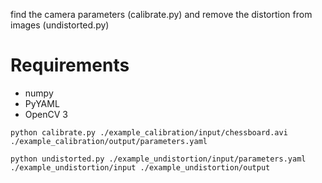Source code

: find the camera parameters (calibrate.py)
and remove the distortion from images (undistorted.py)

# Requirements #
- numpy
- PyYAML
- OpenCV 3

```
python calibrate.py ./example_calibration/input/chessboard.avi ./example_calibration/output/parameters.yaml

```

```
python undistorted.py ./example_undistortion/input/parameters.yaml ./example_undistortion/input ./example_undistortion/output

```

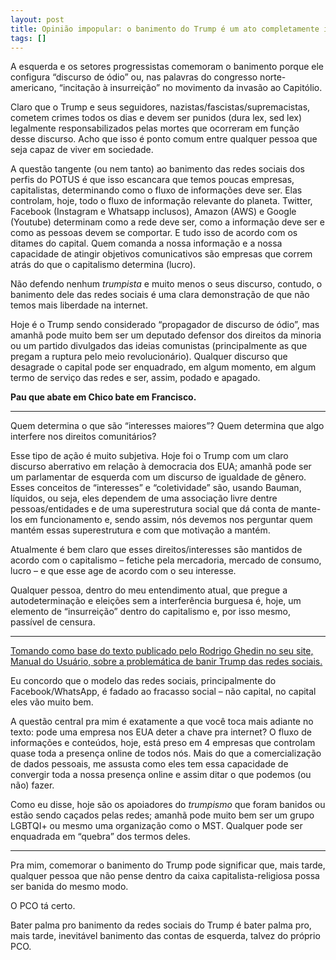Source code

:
```yaml
---
layout: post
title: Opinião impopular: o banimento do Trump é um ato completamente irracional e fere o direito das pessoas de falar e defender ideias.
tags: []
---
```



A esquerda e os setores progressistas comemoram o banimento porque ele configura “discurso de ódio” ou, nas palavras do congresso norte-americano, “incitação à insurreição” no movimento da invasão ao Capitólio.

Claro que o Trump e seus seguidores, nazistas/fascistas/supremacistas, cometem crimes todos os dias e devem ser punidos (dura lex, sed lex) legalmente responsabilizados pelas mortes que ocorreram em função desse discurso. Acho que isso é ponto comum entre qualquer pessoa que seja capaz de viver em sociedade.

A questão tangente (ou nem tanto) ao banimento das redes sociais dos perfis do POTUS é que isso escancara que temos poucas empresas, capitalistas, determinando como o fluxo de informações deve ser. Elas controlam, hoje, todo o fluxo de informação relevante do planeta. Twitter, Facebook (Instagram e Whatsapp inclusos), Amazon (AWS) e Google (Youtube) determinam como a rede deve ser, como a informação deve ser e como as pessoas devem se comportar. E tudo isso de acordo com os ditames do capital. Quem comanda a nossa informação e a nossa capacidade de atingir objetivos comunicativos são empresas que correm atrás do que o capitalismo determina (lucro).

Não defendo nenhum *trumpista* e muito menos o seus discurso, contudo, o banimento dele das redes sociais é uma clara demonstração de que não temos mais liberdade na internet.

Hoje é o Trump sendo considerado “propagador de discurso de ódio”, mas amanhã pode muito bem ser um deputado defensor dos direitos da minoria ou um partido divulgados das ideias comunistas (principalmente as que pregam a ruptura pelo meio revolucionário). Qualquer discurso que desagrade o capital pode ser enquadrado, em algum momento, em algum termo de serviço das redes e ser, assim, podado e apagado.

**Pau que abate em Chico bate em Francisco.**

***

Quem determina o que são “interesses maiores”?
Quem determina que algo interfere nos direitos comunitários?

Esse tipo de ação é muito subjetiva. Hoje foi o Trump com um claro discurso aberrativo em relação à democracia dos EUA; amanhã pode ser um parlamentar de esquerda com um discurso de igualdade de gênero. Esses conceitos de “interesses” e “coletividade” são, usando Bauman, líquidos, ou seja, eles dependem de uma associação livre dentre pessoas/entidades e de uma superestrutura social que dá conta de mante-los em funcionamento e, sendo assim, nós devemos nos perguntar quem mantém essas superestrutura e com que motivação a mantém.

Atualmente é bem claro que esses direitos/interesses são mantidos de acordo com o capitalismo – fetiche pela mercadoria, mercado de consumo, lucro – e que esse age de acordo com o seu interesse.

Qualquer pessoa, dentro do meu entendimento atual, que pregue a autodeterminação e eleições sem a interferência burguesa é, hoje, um elemento de “insurreição” dentro do capitalismo e, por isso mesmo, passível de censura.

***

[Tomando como base do texto publicado pelo Rodrigo Ghedin no seu site, Manual do Usuário, sobre a problemática de banir Trump das redes sociais.](https://manualdousuario.net/banimento-trump-redes-sociais/)

Eu concordo que o modelo das redes sociais, principalmente do Facebook/WhatsApp, é fadado ao fracasso social – não capital, no capital eles vão muito bem.

A questão central pra mim é exatamente a que você toca mais adiante no texto: pode uma empresa nos EUA deter a chave pra internet? O fluxo de informações e conteúdos, hoje, está preso em 4 empresas que controlam quase toda a presença online de todos nós. Mais do que a comercialização de dados pessoais, me assusta como eles tem essa capacidade de convergir toda a nossa presença online e assim ditar o que podemos (ou não) fazer.

Como eu disse, hoje são os apoiadores do *trumpismo* que foram banidos ou estão sendo caçados pelas redes; amanhã pode muito bem ser um grupo LGBTQI+ ou mesmo uma organização como o MST. Qualquer pode ser enquadrada em “quebra” dos termos deles.

***

Pra mim, comemorar o banimento do Trump pode significar que, mais tarde, qualquer pessoa que não pense dentro da caixa capitalista-religiosa possa ser banida do mesmo modo.

O PCO tá certo. 

Bater palma pro banimento da redes sociais do Trump é bater palma pro, mais tarde, inevitável banimento das contas de esquerda, talvez do próprio PCO.
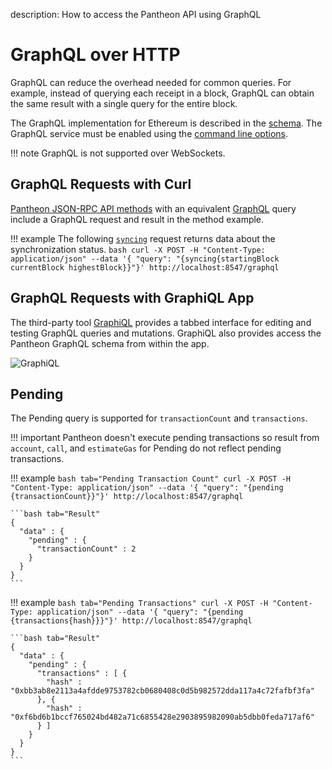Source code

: description: How to access the Pantheon API using GraphQL
<!--- END of page meta data -->

# GraphQL over HTTP

GraphQL can reduce the overhead needed for common queries. For example, instead of querying each receipt in a
block, GraphQL can obtain the same result with a single query for the entire block. 

The GraphQL implementation for Ethereum is described in the [schema](https://github.com/PegaSysEng/pantheon/blob/master/ethereum/graphqlrpc/src/main/resources/schema.graphqls). 
The GraphQL service must be enabled using the [command line options](../Pantheon-API#enabling-api-access).

!!! note
    GraphQL is not supported over WebSockets. 

## GraphQL Requests with Curl 

[Pantheon JSON-RPC API methods](../Reference/Pantheon-API-Methods.md) with an equivalent [GraphQL](../Pantheon-API/GraphQL.md) 
query include a GraphQL request and result in the method example. 

!!! example
    The following [`syncing`](../Reference/Pantheon-API-Methods.md#eth_syncing) request returns data about the synchronization status.
    ```bash
    curl -X POST -H "Content-Type: application/json" --data '{ "query": "{syncing{startingBlock currentBlock highestBlock}}"}' http://localhost:8547/graphql
    ```

## GraphQL Requests with GraphiQL App

The third-party tool [GraphiQL](https://github.com/skevy/graphiql-app) provides a tabbed interface for editing and testing GraphQL 
queries and mutations. GraphiQL also provides access the Pantheon GraphQL schema from within the app. 

![GraphiQL](../images/GraphiQL.png) 

## Pending  

The Pending query is supported for `transactionCount` and `transactions`. 

!!! important 
    Pantheon doesn't execute pending transactions so result from `account`, `call`, and `estimateGas` for Pending
    do not reflect pending transactions. 

!!! example
    ```bash tab="Pending Transaction Count"
    curl -X POST -H "Content-Type: application/json" --data '{ "query": "{pending {transactionCount}}"}' http://localhost:8547/graphql
    ```
    
    ```bash tab="Result"
    {
      "data" : {
        "pending" : {
          "transactionCount" : 2
        }
      }
    }
    ```
    
!!! example
    ```bash tab="Pending Transactions"
    curl -X POST -H "Content-Type: application/json" --data '{ "query": "{pending {transactions{hash}}}"}' http://localhost:8547/graphql
    ```
        
    ```bash tab="Result"
    {
      "data" : {
        "pending" : {
          "transactions" : [ {
            "hash" : "0xbb3ab8e2113a4afdde9753782cb0680408c0d5b982572dda117a4c72fafbf3fa"
          }, {
            "hash" : "0xf6bd6b1bccf765024bd482a71c6855428e2903895982090ab5dbb0feda717af6"
          } ]
        }
      }
    }
    ``` 
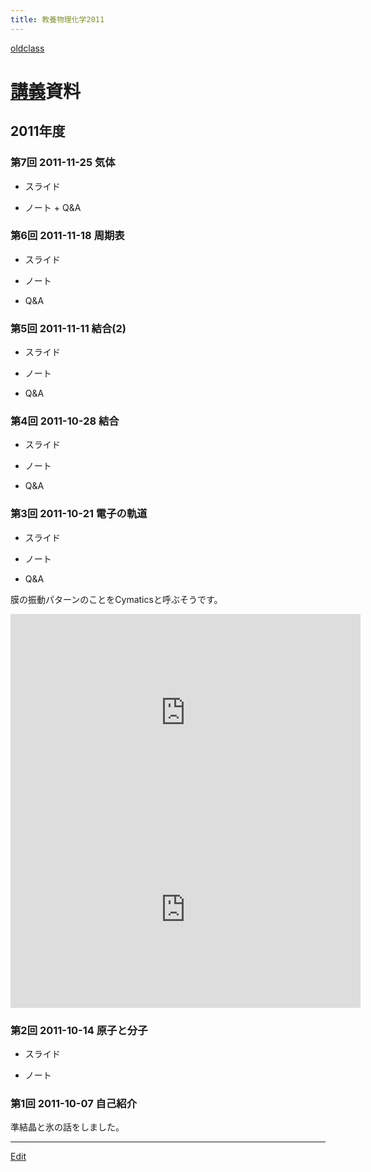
 ```yaml
---
title: 教養物理化学2011
---
```

[oldclass](/oldclass)


# [講義](/講義)資料


## 2011年度


### 第7回 2011-11-25 気体

* スライド
[](2011-11-25slide7.pdf)

* ノート + Q&A
[](2011-11-25note7.pdf)


### 第6回 2011-11-18 周期表

* スライド
[](2011-11-18slide6.pdf)

* ノート
[](2011-11-18note6.pdf)

* Q&A
[](2011-11-18qa6.pdf)


### 第5回 2011-11-11 結合(2)

* スライド
[](2011-11-11slide5.pdf)

* ノート
[](2011-11-11note5.pdf)

* Q&A
[](2011-11-11qa5.pdf)


### 第4回 2011-10-28 結合

* スライド
[](2011-10-28slide4.pdf)

* ノート
[](2011-10-28note4.pdf)

* Q&A
[](2011-10-28qa4.pdf)


### 第3回 2011-10-21 電子の軌道

* スライド
[](2011-10-21slide3.pdf)

* ノート
[](2011-10-21note3.pdf)

* Q&A
[](2011-10-21qa3.pdf)

膜の振動パターンのことをCymaticsと呼ぶそうです。

<iframe width="560" height="315" src="https://www.youtube.com/embed/Qf0t4qIVWF4" frameborder="0" allow="autoplay; encrypted-media" allowfullscreen></iframe>

<iframe width="560" height="315" src="https://www.youtube.com/embed/Bs3uPbhIZxc" frameborder="0" allow="autoplay; encrypted-media" allowfullscreen></iframe>


### 第2回 2011-10-14 原子と分子

* スライド
[](2011-10-14slide2.key.pdf)

* ノート
[](2011-10-14note2.pdf)


### 第1回 2011-10-07 自己紹介

準結晶と氷の話をしました。

<!--  -->
----

[Edit](https://github.com/vitroid/vitroid.github.io/edit/master/MD/教養物理化学2011.md)

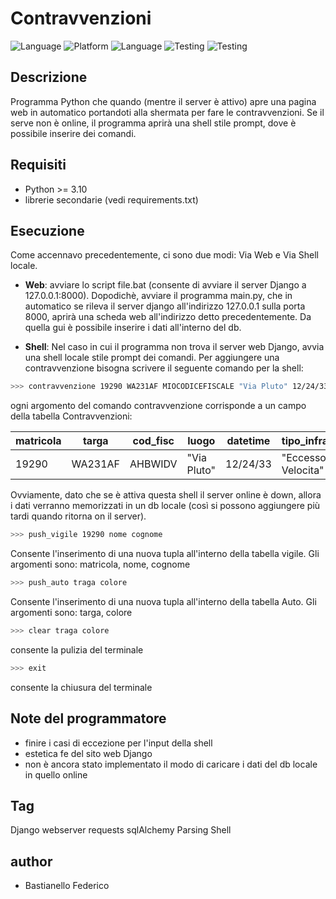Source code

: # Contravvenzioni

![Language](https://img.shields.io/badge/Spellcheck-Pass-green?style=flat)
![Platform](https://img.shields.io/badge/OS%20platform%20supported-Windows-blue?style=flat)
![Language](https://img.shields.io/badge/Language-Python-yellowgreen?style=flat) 
![Testing](https://img.shields.io/badge/PEP8%20CheckOnline-Passing-green)
![Testing](https://img.shields.io/badge/Test-Pass-gree)

## Descrizione

Programma Python che quando (mentre il server è attivo) apre una pagina web in automatico portandoti alla shermata per fare le contravvenzioni. Se il serve non è online, il programma aprirà una shell stile prompt, dove è possibile inserire dei comandi.

## Requisiti

- Python >= 3.10
- librerie secondarie (vedi requirements.txt)

## Esecuzione

Come accennavo precedentemente, ci sono due modi: Via Web e Via Shell locale.
- **Web**: avviare lo script file.bat (consente di avviare il server Django a 127.0.0.1:8000).
Dopodichè, avviare il programma main.py, che in automatico se rileva il server django all'indirizzo 127.0.0.1 sulla porta 8000, aprirà una scheda web all'indirizzo detto precedentemente. Da quella gui è possibile inserire i dati all'interno del db.

- **Shell**: Nel caso in cui il programma non trova il server web Django, avvia una shell locale stile prompt dei comandi. Per aggiungere una contravvenzione bisogna scrivere il seguente comando per la shell:

```bash
>>> contravvenzione 19290 WA231AF MIOCODICEFISCALE "Via Pluto" 12/24/33 "Eccesso di Velocita" 125.23
```
ogni argomento del comando contravvenzione corrisponde a un campo della tabella Contravvenzioni:

| matricola | targa         | cod_fisc    | luogo         | datetime                    | tipo_infrazione  | importo |
| ------------ | ------------- | -------------- | -------------- | ---------------------------- | ---------------------------- |-----------|
| 19290     | WA231AF | AHBWIDV | "Via Pluto" | 12/24/33                    | "Eccesso di Velocita" | 125.23 |

Ovviamente, dato che se è attiva questa shell il server online è down, allora i dati verranno memorizzati in un db locale (così si possono aggiungere più tardi quando ritorna on il server).


```bash
>>> push_vigile 19290 nome cognome
```
Consente l'inserimento di una nuova tupla all'interno della tabella vigile. Gli argomenti sono: matricola, nome, cognome


```bash
>>> push_auto traga colore
```
Consente l'inserimento di una nuova tupla all'interno della tabella Auto. Gli argomenti sono: targa, colore

```bash
>>> clear traga colore
```
consente la pulizia del terminale


```bash
>>> exit
```
consente la chiusura del terminale


## Note del programmatore

- finire i casi di eccezione per l'input della shell
- estetica fe del sito web Django
- non è ancora stato implementato il modo di caricare i dati del db locale in quello online


## Tag

Django webserver requests sqlAlchemy Parsing Shell


## author

- Bastianello Federico
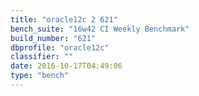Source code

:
 ```yaml
---
title: "oracle12c 2 621"
bench_suite: "16w42 CI Weekly Benchmark"
build_number: "621"
dbprofile: "oracle12c"
classifier: ""
date: 2016-10-17T04:49:06
type: "bench"
---
```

> [EXERCISE DIRECTIONS]
Copy every line of the data where "Pluto" is found.

> [ANSWER TO THE PROBLEM]
>>> contravvenzione 19290 WA231AF MIOCODICEFISCALE "Via Pluto" 12/24/33 "Eccesso di Velocita" 125.23
| 19290     | WA231AF | AHBWIDV | "Via Pluto" | 12/24/33                    | "Eccesso di Velocita" | 125.23 |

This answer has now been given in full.